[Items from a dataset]
● ● ●
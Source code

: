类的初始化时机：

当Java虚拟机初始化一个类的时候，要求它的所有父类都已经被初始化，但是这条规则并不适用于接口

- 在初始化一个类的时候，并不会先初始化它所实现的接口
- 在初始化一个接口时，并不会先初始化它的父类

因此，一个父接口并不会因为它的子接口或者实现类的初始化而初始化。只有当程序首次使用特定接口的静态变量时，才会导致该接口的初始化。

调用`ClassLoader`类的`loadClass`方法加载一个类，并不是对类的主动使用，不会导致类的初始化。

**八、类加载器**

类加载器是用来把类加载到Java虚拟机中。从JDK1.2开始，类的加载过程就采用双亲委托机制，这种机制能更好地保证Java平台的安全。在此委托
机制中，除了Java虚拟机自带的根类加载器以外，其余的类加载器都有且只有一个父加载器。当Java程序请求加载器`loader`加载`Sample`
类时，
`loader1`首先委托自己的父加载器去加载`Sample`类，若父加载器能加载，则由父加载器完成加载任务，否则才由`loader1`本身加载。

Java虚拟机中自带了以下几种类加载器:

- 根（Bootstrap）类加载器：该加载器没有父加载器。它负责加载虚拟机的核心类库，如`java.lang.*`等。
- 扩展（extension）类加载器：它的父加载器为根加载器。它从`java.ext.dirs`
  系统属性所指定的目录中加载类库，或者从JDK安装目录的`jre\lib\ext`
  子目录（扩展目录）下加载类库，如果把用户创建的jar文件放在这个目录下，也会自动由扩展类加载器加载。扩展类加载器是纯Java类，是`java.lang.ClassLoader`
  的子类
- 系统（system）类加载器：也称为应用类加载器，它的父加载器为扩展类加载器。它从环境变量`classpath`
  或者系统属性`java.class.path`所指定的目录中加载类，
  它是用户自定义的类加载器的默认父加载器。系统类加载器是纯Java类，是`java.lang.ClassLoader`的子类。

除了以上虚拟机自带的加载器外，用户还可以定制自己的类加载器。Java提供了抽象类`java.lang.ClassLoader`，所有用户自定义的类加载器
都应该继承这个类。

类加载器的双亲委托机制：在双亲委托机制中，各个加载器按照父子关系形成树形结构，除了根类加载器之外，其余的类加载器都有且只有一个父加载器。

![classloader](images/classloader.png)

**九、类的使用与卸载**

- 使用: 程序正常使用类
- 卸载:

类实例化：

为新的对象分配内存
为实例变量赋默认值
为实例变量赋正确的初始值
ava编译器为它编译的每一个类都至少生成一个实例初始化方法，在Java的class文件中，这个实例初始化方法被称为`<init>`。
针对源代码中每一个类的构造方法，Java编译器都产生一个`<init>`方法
● ● ●
How many of the lines above hold "lang"? Answer with only the number.

4